### Provided material
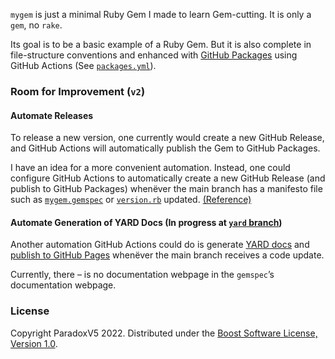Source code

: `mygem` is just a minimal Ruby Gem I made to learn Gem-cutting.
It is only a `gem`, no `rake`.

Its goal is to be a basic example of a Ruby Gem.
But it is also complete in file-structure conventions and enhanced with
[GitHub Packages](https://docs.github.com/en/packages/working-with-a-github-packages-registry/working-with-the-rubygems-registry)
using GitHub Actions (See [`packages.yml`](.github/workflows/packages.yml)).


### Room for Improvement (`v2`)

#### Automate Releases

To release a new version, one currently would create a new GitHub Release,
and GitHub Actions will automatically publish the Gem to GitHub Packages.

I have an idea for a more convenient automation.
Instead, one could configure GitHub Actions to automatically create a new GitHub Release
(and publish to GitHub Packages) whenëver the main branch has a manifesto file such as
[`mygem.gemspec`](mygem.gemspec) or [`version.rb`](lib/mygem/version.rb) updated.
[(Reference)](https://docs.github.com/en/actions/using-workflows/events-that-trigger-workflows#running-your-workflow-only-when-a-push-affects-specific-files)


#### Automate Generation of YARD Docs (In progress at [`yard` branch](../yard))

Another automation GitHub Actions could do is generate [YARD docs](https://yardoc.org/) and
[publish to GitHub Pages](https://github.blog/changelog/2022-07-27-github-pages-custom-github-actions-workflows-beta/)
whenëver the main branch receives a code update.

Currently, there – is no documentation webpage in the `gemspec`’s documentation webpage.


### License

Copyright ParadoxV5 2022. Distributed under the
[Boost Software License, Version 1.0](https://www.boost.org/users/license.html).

...

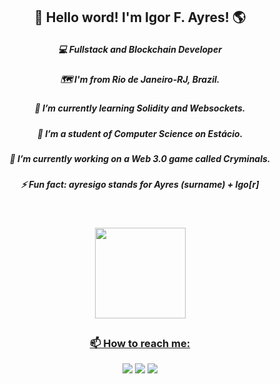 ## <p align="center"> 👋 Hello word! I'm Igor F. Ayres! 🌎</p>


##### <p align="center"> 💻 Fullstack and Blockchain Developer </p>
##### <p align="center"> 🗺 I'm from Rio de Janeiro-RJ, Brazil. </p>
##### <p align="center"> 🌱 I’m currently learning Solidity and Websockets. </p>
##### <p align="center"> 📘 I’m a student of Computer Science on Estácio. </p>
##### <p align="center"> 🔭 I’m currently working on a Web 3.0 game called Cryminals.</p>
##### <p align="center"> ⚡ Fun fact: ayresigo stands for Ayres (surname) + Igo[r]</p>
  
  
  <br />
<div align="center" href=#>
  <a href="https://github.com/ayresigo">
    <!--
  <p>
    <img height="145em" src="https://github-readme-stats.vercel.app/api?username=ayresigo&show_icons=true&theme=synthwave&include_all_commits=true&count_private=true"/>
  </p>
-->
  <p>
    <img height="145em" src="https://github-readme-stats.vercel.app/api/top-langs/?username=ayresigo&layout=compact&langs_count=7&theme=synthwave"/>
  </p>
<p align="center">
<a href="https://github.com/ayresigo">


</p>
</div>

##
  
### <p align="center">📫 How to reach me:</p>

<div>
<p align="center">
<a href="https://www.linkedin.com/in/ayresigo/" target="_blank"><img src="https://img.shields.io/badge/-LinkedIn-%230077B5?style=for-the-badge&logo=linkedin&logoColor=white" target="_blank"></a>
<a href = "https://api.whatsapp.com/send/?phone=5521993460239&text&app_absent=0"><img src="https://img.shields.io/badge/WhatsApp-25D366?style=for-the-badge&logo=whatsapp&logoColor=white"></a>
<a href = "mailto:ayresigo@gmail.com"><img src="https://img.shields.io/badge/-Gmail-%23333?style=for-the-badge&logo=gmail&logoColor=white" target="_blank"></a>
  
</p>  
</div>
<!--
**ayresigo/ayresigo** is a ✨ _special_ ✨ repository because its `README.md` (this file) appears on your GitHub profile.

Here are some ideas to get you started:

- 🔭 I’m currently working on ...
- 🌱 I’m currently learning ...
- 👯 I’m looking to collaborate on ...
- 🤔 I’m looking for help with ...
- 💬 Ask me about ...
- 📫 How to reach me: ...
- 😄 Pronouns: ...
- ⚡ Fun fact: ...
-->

...

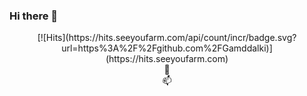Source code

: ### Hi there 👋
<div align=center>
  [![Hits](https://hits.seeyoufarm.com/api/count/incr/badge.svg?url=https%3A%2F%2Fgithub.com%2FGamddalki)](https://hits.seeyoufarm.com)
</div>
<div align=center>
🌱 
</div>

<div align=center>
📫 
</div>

### Your goal
Identify and extract each line of the listing that contains "white".

### Answer to this task
<a href="https://www.linkedin.com/in/ayresigo/" target="_blank"><img src="https://img.shields.io/badge/-LinkedIn-%230077B5?style=for-the-badge&logo=linkedin&logoColor=white" target="_blank"></a>
<a href = "https://api.whatsapp.com/send/?phone=5521993460239&text&app_absent=0"><img src="https://img.shields.io/badge/WhatsApp-25D366?style=for-the-badge&logo=whatsapp&logoColor=white"></a>
<a href = "mailto:ayresigo@gmail.com"><img src="https://img.shields.io/badge/-Gmail-%23333?style=for-the-badge&logo=gmail&logoColor=white" target="_blank"></a>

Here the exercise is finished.